**What to work on**
The word "without" may appear in lines of the data; say how many such lines there are, with nothing beyond the number.
====
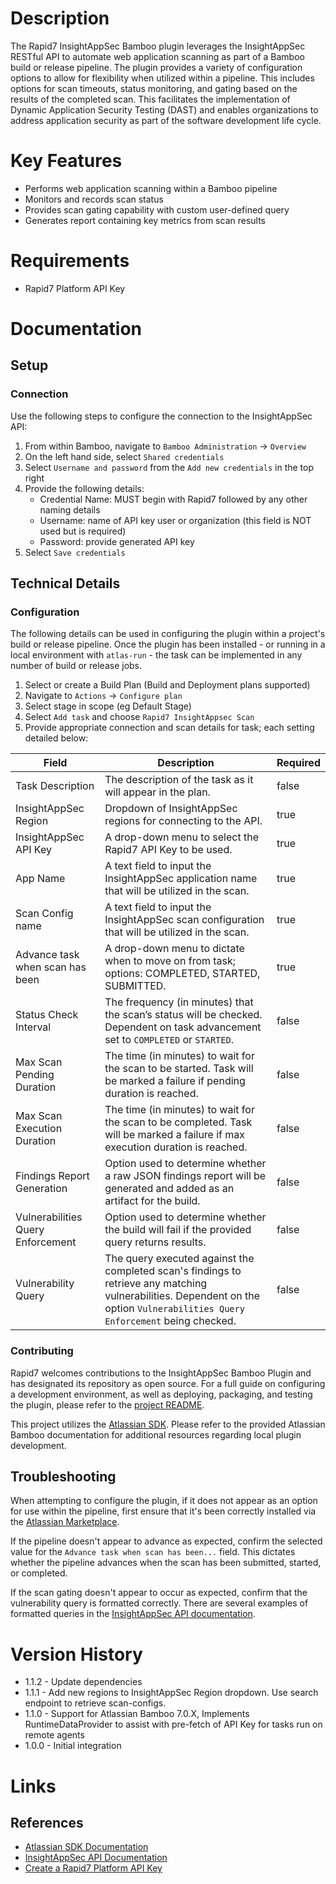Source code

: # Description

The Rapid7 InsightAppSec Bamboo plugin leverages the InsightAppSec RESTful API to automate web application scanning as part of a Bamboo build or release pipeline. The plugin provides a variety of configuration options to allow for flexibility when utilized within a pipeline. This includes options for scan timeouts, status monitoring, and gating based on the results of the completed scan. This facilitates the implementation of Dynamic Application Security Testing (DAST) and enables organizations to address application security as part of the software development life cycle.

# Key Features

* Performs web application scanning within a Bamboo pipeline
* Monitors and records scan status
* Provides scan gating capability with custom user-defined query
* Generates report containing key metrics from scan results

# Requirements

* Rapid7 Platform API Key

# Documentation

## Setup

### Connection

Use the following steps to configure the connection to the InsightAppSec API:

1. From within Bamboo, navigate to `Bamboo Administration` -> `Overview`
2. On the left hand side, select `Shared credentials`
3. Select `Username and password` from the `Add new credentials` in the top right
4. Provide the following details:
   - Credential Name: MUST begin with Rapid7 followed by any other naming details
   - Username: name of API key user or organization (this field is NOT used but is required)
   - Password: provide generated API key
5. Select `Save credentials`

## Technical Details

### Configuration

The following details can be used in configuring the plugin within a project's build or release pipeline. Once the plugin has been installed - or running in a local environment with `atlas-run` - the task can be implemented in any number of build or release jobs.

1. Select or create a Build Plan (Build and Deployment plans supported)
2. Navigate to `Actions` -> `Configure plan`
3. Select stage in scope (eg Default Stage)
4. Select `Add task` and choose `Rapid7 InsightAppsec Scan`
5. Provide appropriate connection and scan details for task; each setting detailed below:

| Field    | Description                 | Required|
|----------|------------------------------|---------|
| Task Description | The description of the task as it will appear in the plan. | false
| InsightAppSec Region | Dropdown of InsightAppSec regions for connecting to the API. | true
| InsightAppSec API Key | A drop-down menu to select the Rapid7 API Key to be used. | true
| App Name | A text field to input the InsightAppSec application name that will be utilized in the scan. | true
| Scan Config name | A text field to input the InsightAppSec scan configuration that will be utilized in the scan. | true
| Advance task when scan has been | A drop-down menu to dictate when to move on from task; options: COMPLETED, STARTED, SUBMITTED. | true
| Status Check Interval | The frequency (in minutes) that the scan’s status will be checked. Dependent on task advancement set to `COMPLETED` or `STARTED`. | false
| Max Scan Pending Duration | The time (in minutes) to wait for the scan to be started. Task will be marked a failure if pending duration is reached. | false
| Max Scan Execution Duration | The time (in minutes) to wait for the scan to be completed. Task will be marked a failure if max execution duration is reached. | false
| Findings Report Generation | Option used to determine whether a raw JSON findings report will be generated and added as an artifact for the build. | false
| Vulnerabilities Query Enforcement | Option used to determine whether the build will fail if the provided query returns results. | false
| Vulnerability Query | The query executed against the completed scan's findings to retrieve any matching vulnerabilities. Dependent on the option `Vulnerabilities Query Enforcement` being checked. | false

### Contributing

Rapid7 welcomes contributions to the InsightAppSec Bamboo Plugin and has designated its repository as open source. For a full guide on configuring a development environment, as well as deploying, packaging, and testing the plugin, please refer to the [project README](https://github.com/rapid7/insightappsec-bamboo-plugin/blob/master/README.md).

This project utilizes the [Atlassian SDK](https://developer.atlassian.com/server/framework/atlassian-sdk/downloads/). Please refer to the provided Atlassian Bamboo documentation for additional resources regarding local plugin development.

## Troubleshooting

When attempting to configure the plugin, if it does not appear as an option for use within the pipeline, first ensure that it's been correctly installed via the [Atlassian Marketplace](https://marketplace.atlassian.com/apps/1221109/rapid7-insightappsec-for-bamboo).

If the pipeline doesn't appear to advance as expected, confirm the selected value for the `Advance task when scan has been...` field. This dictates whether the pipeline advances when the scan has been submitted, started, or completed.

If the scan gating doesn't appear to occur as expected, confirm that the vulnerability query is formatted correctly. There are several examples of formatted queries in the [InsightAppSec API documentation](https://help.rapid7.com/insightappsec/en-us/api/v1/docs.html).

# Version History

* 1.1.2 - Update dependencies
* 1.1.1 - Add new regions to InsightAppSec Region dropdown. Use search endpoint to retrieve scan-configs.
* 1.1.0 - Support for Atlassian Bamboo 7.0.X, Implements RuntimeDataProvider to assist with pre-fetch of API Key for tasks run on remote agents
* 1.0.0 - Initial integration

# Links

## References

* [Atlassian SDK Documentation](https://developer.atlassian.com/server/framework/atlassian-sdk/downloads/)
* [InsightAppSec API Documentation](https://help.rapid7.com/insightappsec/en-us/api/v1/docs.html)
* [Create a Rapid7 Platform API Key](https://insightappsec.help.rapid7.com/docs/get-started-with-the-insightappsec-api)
====
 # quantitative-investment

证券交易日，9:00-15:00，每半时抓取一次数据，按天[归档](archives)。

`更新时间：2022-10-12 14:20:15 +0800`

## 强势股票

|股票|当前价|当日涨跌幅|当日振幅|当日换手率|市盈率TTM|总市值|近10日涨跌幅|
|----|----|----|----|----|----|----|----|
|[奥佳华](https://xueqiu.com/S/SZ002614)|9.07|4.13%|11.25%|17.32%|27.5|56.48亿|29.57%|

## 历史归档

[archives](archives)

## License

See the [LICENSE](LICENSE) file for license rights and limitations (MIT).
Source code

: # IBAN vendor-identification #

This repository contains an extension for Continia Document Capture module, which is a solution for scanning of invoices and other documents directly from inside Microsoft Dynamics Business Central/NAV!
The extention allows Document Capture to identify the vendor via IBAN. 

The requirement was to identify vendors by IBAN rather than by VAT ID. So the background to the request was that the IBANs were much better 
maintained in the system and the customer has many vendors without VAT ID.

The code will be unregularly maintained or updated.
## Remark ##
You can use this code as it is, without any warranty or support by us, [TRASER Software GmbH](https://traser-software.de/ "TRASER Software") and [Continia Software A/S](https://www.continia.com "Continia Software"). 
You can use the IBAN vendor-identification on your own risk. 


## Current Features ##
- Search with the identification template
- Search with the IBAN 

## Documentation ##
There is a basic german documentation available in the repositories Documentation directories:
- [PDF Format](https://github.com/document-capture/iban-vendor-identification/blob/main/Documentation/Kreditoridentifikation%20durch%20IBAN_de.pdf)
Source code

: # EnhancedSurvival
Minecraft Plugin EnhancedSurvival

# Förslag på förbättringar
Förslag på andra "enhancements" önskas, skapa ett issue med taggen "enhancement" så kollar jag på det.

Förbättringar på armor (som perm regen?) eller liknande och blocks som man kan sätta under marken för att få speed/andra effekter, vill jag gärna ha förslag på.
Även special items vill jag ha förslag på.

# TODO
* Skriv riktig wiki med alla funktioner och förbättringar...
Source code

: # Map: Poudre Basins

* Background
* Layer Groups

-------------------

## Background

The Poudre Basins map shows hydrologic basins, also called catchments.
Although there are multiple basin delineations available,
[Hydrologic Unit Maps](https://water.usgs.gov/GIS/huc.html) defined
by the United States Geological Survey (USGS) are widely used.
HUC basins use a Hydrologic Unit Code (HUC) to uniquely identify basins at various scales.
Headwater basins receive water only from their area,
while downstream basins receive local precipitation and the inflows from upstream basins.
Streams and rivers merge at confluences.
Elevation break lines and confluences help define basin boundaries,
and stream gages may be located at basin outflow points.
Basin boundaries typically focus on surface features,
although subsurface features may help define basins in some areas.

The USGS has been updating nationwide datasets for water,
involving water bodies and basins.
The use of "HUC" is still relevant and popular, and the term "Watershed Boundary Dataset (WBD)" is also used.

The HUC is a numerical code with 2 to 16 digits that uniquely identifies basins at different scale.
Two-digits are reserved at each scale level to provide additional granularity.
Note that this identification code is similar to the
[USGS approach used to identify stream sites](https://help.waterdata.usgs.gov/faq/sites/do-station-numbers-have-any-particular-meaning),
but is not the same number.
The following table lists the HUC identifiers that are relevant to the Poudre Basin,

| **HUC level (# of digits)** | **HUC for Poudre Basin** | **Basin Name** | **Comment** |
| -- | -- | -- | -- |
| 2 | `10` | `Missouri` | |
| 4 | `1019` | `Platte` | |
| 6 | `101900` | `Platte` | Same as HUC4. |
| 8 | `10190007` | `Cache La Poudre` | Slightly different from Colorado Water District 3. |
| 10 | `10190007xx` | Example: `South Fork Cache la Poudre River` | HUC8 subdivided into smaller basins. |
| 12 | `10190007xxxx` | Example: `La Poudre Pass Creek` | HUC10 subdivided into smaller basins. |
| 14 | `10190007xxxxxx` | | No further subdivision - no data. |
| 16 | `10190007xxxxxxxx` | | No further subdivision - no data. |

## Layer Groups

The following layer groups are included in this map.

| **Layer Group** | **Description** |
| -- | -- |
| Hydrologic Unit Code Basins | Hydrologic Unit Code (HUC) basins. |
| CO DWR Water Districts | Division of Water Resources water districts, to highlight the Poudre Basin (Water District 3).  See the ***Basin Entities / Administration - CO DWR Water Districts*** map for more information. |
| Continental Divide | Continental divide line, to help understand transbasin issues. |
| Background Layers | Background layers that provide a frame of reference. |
====
**Completed task**
2